By pursuing literary scholarship, Catholics could avoid ecclesiastical penalization otherwise faced by scholars engaged with “modernism” broadly conceived. This showed their counterparts outside the Church that they were interested in producing modern literature – even if their definition of it was highly critical of secular modernism. Thus a historiography neglectful of Catholic scholarship in other areas of academic achievement ought to consider Catholic literary in our narratives of intellectual history

Much of Cadegan’s source base comes from contemporary intra-Catholic dialogue on literature, both that produced by Catholic authors and that criticizing non-Catholic works. Letters between authors and editors, or to authors about their work, are also particularly illuminating. While some material is present, it would be good to have an even better understanding of how non-Catholics viewed Catholic attempts to attain literary respectability at the time. Cadegan’s focus on internal Catholic conversations reveals just how rich was the Catholic literary world at the time, even beyond the feared overwrought emotionalism of which Kathleen Norris was accused. Cadegan makes a convincing case for a hostile establishment, especially when her reader is a Catholic historian; but a broader audience might wonder about the conversations between non-Catholics about the excluded Romanists.
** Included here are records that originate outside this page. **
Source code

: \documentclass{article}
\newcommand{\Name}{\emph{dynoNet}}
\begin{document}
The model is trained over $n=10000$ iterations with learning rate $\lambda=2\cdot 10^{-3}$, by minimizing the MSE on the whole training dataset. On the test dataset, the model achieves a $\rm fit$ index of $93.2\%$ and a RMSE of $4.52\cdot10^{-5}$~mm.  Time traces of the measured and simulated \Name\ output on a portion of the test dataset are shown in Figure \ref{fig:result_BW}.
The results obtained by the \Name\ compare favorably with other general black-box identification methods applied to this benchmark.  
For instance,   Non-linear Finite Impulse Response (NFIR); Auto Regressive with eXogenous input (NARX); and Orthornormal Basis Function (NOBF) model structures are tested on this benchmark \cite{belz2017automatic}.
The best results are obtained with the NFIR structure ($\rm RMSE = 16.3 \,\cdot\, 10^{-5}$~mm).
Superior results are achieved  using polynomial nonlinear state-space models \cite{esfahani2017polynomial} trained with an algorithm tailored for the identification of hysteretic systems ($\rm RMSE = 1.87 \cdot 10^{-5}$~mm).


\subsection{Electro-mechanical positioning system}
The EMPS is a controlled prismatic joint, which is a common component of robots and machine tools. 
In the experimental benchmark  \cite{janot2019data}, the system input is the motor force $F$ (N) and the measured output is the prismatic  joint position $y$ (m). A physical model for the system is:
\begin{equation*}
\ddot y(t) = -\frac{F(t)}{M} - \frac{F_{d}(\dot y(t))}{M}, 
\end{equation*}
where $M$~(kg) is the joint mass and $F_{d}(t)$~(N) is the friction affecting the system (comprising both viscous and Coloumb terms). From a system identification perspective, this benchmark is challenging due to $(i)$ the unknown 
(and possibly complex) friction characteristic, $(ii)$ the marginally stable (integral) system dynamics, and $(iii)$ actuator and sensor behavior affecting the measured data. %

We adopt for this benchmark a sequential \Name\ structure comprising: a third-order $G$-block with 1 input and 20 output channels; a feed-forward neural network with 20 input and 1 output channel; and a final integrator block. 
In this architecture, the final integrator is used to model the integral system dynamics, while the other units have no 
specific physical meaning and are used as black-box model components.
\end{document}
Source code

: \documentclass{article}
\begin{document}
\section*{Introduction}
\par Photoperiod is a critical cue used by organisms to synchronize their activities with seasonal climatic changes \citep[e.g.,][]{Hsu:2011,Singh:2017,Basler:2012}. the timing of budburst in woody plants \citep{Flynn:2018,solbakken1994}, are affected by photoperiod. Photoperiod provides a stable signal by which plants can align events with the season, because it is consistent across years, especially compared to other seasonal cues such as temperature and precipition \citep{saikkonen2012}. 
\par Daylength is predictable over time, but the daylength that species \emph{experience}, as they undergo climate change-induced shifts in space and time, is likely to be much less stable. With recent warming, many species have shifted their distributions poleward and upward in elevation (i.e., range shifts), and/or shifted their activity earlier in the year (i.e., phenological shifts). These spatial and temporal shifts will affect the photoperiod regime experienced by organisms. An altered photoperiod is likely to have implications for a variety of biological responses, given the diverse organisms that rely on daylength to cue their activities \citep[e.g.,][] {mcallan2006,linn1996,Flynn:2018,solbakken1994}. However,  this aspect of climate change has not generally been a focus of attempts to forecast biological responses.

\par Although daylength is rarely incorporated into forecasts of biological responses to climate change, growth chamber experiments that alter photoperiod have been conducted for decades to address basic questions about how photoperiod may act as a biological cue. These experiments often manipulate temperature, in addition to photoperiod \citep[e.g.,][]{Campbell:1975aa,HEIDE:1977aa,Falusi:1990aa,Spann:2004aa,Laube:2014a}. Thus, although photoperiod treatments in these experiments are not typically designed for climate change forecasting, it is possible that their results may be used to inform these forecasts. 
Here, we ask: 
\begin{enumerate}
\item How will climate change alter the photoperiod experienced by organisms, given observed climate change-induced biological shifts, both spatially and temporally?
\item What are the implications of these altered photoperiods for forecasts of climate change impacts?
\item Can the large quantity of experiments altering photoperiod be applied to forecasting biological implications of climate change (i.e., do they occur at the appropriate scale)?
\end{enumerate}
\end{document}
All Good Books Are Catholic Books is a landmark contribution to American and Catholic intellectual history. Until now, it appeared that the field of twentieth-century Catholic intellectual history had been well-plowed, awaiting revision by future generations. Cadegan has sidestepped that question entirely and shown that Catholic authors and their literary aspirations reveal the hidden half of twentieth century Catholic thought, breathing new life into a narrative which has long concluded that papal pronouncements restricted Catholic intellectual life to strict, neo-Thomistic repetitions of theology and philosophy. The potential for the book to reach across the divide between historians of Catholicism and those engaged in other research should not be underestimated. While it does presume some degree of knowledge about contemporary intellectual trends and even internal Catholic developments, historians without training in those fields will still be able to read All Good Books Are Catholic Books to great effect.

[i] Neil Gross and Solon Simmons, “The Religiosity of American College and University Professors,” Sociology of Religion 70:2 (2009).


Michael Skaggs is a doctoral candidate in the University of Notre Dame Department of History. His dissertation looks at Catholic-Jewish relations in twentieth-century Cincinnati, especially as they unfolded in local media. Disclaimer: Skaggs’s dissertation chair is the current director of the Cushwa Center.